Minimales Risiko: Narrenfreiheit für Entwickler
Für KI-Anwendungen mit „minimalem Risiko“ wie lernfähige Spam-Filter oder automatisch generierte Reaktionen von Videospielcharakteren entstehen durch das neue Gesetz keinerlei zusätzliche Verpflichtungen. Entwickler können jedoch freiwillig einen internen Verhaltenskodex verabschieden.

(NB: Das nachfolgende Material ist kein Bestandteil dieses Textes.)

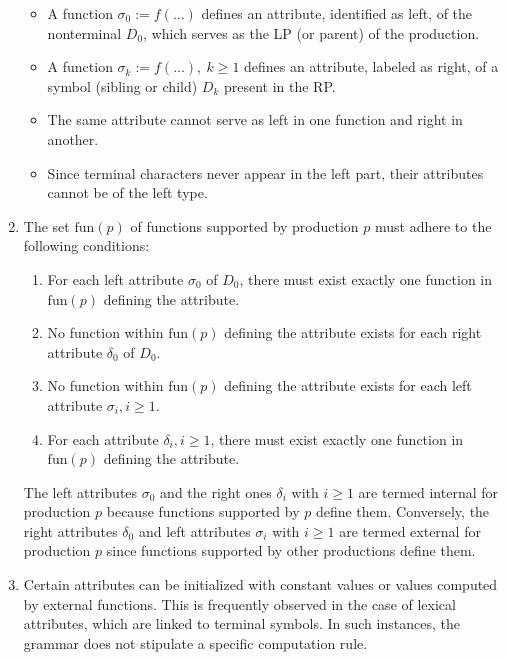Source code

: \begin{enumerate}
\begin{itemize}
            \item A function $\sigma_0 := f(\ldots)$ defines an attribute, identified as left, of the nonterminal $D_0$, which serves as the LP (or parent) of the production.
            \item A function $\sigma_k := f(\ldots), \ k \geq 1$ defines an attribute, labeled as right, of a symbol (sibling or child) $D_k$ present in the RP.
            \item The same attribute cannot serve as left in one function and right in another.
            \item Since terminal characters never appear in the left part, their attributes cannot be of the left type.
        \end{itemize}
    \item The set $\text{fun}(p)$ of functions supported by production $p$ must adhere to the following conditions:
        \begin{enumerate}
            \item For each left attribute $\sigma_0$ of $D_0$, there must exist exactly one function in $\text{fun}(p)$ defining the attribute.
            \item No function within $\text{fun}(p)$ defining the attribute exists for each right attribute $\delta_0$ of $D_0$.
            \item No function within $\text{fun}(p)$ defining the attribute exists for each left attribute $\sigma_i, i \geq 1$.
            \item For each attribute $\delta_i, i \geq 1$, there must exist exactly one function in $\text{fun}(p)$ defining the attribute.
        \end{enumerate}
        The left attributes $\sigma_0$ and the right ones $\delta_i$ with $i \geq 1$ are termed internal for production $p$ because functions supported by $p$ define them. 
        Conversely, the right attributes $\delta_0$ and left attributes $\sigma_i$ with $i \geq 1$ are termed external for production $p$ since functions supported by other productions define them.    
    \item Certain attributes can be initialized with constant values or values computed by external functions. 
        This is frequently observed in the case of lexical attributes, which are linked to terminal symbols. 
        In such instances, the grammar does not stipulate a specific computation rule.
\end{enumerate}

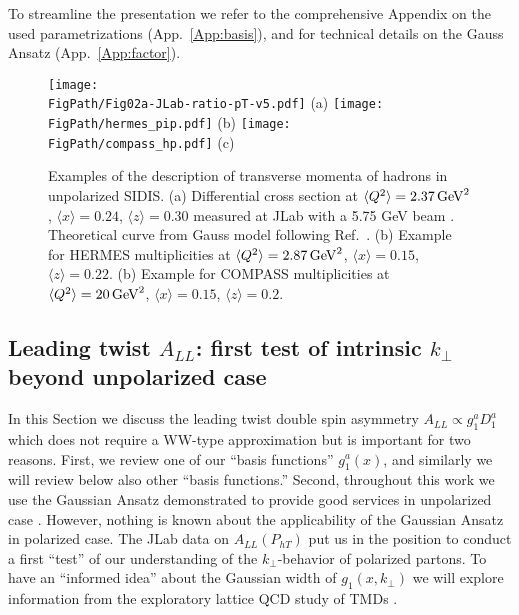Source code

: \documentclass[a4paper,11pt]{article}
\newcommand{\la}{\langle}
\newcommand{\ra}{\rangle}
\def\Phperp{P_{hT}}
\def\kperp{k_\perp}
\newcommand*{\FigPath}{./figs}%
\begin{document}
To streamline the presentation we refer to the comprehensive Appendix 
on the used parametrizations (App.~\ref{App:basis}), and for 
technical details on the Gauss Ansatz (App.~\ref{App:factor}).

\begin{figure}[t!]
\centering
\texttt{[image: \\FigPath/Fig02a-JLab-ratio-pT-v5.pdf]}  (a)
\texttt{[image: \\FigPath/hermes\_pip.pdf]} (b)
\texttt{[image: \\FigPath/compass\_hp.pdf]} (c)
\caption{\label{FUU-show-pT-dependence}
Examples of the description of transverse momenta of hadrons in 
unpolarized SIDIS. 
(a) Differential cross section at $\la Q^2\ra=2.37\,{\rm GeV}^2$,
$\la x\ra  =0.24$, $\la z\ra  =0.30$ measured at JLab with a 5.75 GeV 
beam \cite{Osipenko:2008aa}. Theoretical curve from Gauss model 
following Ref.~\cite{Schweitzer:2010tt}.
(b) Example for HERMES multiplicities \cite{Airapetian:2012ki} at $\la Q^2\ra=2.87\,{\rm GeV}^2$,
$\la x\ra  =0.15$, $\la z\ra  =0.22$.
(b) Example for COMPASS multiplicities \cite{Aghasyan:2017ctw} at $\la Q^2\ra=20\,{\rm GeV}^2$,
$\la x\ra  =0.15$, $\la z\ra  =0.2$.}
\end{figure}



\subsection{\boldmath Leading twist $A_{LL}$: 
           first test of intrinsic $\kperp$ beyond unpolarized case}
\label{Sec-5.2:FLL-basis}

In this Section we discuss the leading twist double spin asymmetry 
$A_{LL} \propto g_{1}^a D_1^a$ which does not require a WW-type approximation
but is important for two reasons. First, we review one of our 
``basis functions'' $g_1^a(x)$, and similarly we will review below 
also other ``basis functions.'' Second, throughout this work we use the 
Gaussian Ansatz demonstrated to provide good services in unpolarized case 
\cite{Anselmino:2005nn,Collins:2005ie,D'Alesio:2007jt,Schweitzer:2010tt,
Signori:2013mda,Anselmino:2013lza}. However, nothing is known about
the applicability of the Gaussian Ansatz in polarized case.
The JLab data \cite{Avakian:2010ae} on $A_{LL}(\Phperp)$ put us 
in the position to conduct a first ``test'' of our understanding of 
the $\kperp$-behavior of polarized partons. To have an ``informed idea''
about the Gaussian width of $g_{1}(x,\kperp)$ we will explore information
from the exploratory lattice QCD study of TMDs \cite{Hagler:2009mb}.
\end{document}
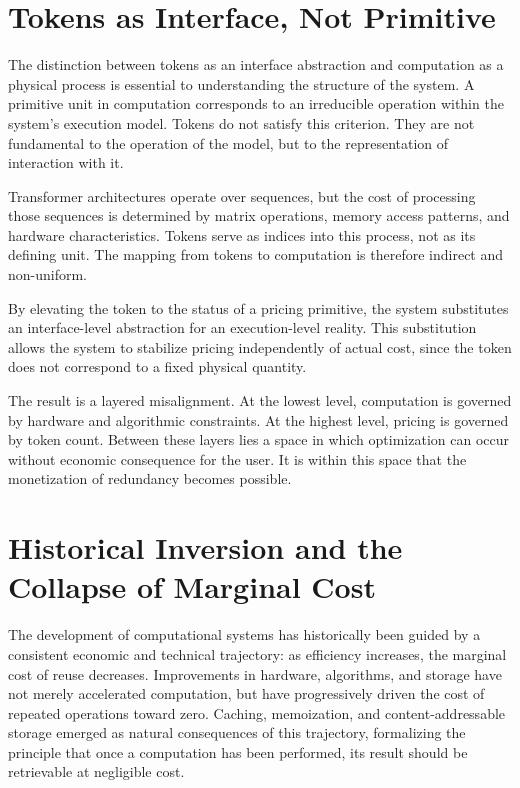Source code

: \documentclass[12pt, oneside]{article}
\begin{document}
\section{Tokens as Interface, Not Primitive}

The distinction between tokens as an interface abstraction and computation as a physical process is essential to understanding the structure of the system. A primitive unit in computation corresponds to an irreducible operation within the system's execution model. Tokens do not satisfy this criterion. They are not fundamental to the operation of the model, but to the representation of interaction with it.

Transformer architectures operate over sequences, but the cost of processing those sequences is determined by matrix operations, memory access patterns, and hardware characteristics. Tokens serve as indices into this process, not as its defining unit. The mapping from tokens to computation is therefore indirect and non-uniform.

By elevating the token to the status of a pricing primitive, the system substitutes an interface-level abstraction for an execution-level reality. This substitution allows the system to stabilize pricing independently of actual cost, since the token does not correspond to a fixed physical quantity.

The result is a layered misalignment. At the lowest level, computation is governed by hardware and algorithmic constraints. At the highest level, pricing is governed by token count. Between these layers lies a space in which optimization can occur without economic consequence for the user. It is within this space that the monetization of redundancy becomes possible.

\section{Historical Inversion and the Collapse of Marginal Cost}

The development of computational systems has historically been guided by a consistent economic and technical trajectory: as efficiency increases, the marginal cost of reuse decreases. Improvements in hardware, algorithms, and storage have not merely accelerated computation, but have progressively driven the cost of repeated operations toward zero. Caching, memoization, and content-addressable storage emerged as natural consequences of this trajectory, formalizing the principle that once a computation has been performed, its result should be retrievable at negligible cost.
\end{document}
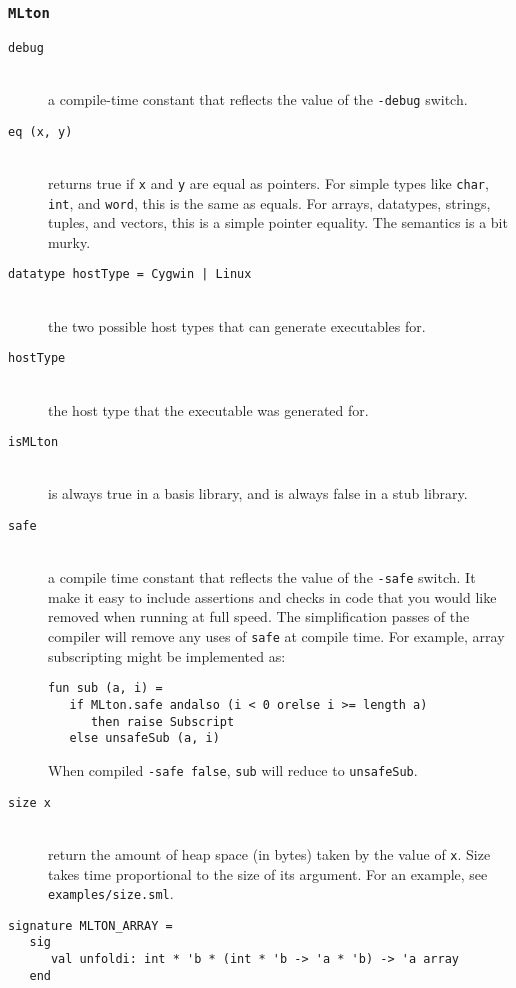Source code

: \subsubsection{{\tt MLton}}

\newcommand{\entry}[1]{\item[\tt #1]\hspace{1in}\\}
\begin{description}

\entry{debug}
a compile-time constant that reflects the value of the {\tt -debug} switch.

\entry{eq (x, y)}
returns true if {\tt x} and {\tt y} are equal as pointers.  For simple types
like {\tt char}, {\tt int}, and {\tt word}, this is the same as equals.  For
arrays, datatypes, strings, tuples, and vectors, this is a simple pointer
equality.  The semantics is a bit murky.

\entry{datatype hostType = Cygwin | Linux}
the two possible host types that {\mlton} can generate executables for.

\entry{hostType}
the host type that the executable was generated for.

\entry{isMLton}
is always true in a {\mlton} basis library, and is always false in a stub
library.

\entry{safe}
a compile time constant that reflects the value of the {\tt -safe} switch.  It
make it easy to include assertions and checks in code that you would like
removed when running at full speed. The simplification passes of the compiler
will remove any uses of {\tt safe} at compile time.  For example, array
subscripting might be implemented as:
\begin{verbatim}
fun sub (a, i) =
   if MLton.safe andalso (i < 0 orelse i >= length a)
      then raise Subscript
   else unsafeSub (a, i)
\end{verbatim}
When compiled {\tt -safe false}, {\tt sub} will reduce to
{\tt unsafeSub}.

\entry{size x}
return the amount of heap space (in bytes) taken by the value of {\tt x}.  Size
takes time proportional to the size of its argument.  For an example, see {\tt
examples/size.sml}.

\end{description}

\begin{verbatim}
signature MLTON_ARRAY =
   sig
      val unfoldi: int * 'b * (int * 'b -> 'a * 'b) -> 'a array
   end
\end{verbatim}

Ein Fazit: Regulierung als Wettbewerbsvorteil?
Sarah Sterz, Kollegin von Professor Hermanns, zieht ein positives Fazit: „Entwickler und Nutzer werden unterm Strich nicht wirklich viel Veränderung spüren.“ Die Befürchtung, dass europäische Tech-Unternehmen durch die stärkere Regulierung im internationalen Wettbewerb zurückfallen könnten, hält sie für unbegründet. Im Gegenteil könnte der AI Act der europäischen KI sogar zum Vorteil gereichen, indem er ihr eine Art Gütesiegel für Sicherheit und Transparenz verleiht. „Der AI Act ist ein Versuch, KI auf vernünftige Weise zu regulieren, und das ist nach unserem Dafürhalten gut gelungen“, betont Hermanns.
Das neue KI-Gesetz stellt einen wichtigen Schritt in der Entwicklung und Nutzung von Künstlicher Intelligenz dar. Es setzt klare Grenzen für riskante Anwendungen und fördert gleichzeitig Transparenz und Sicherheit. Ob es tatsächlich zu einem Wettbewerbsvorteil für europäische Unternehmen führt, wird die Zukunft zeigen. Eines ist jedoch sicher: Die Regulierung von KI ist ein notwendiger Schritt, um die Technologie verantwortungsvoll und ethisch vertretbar zu gestalten.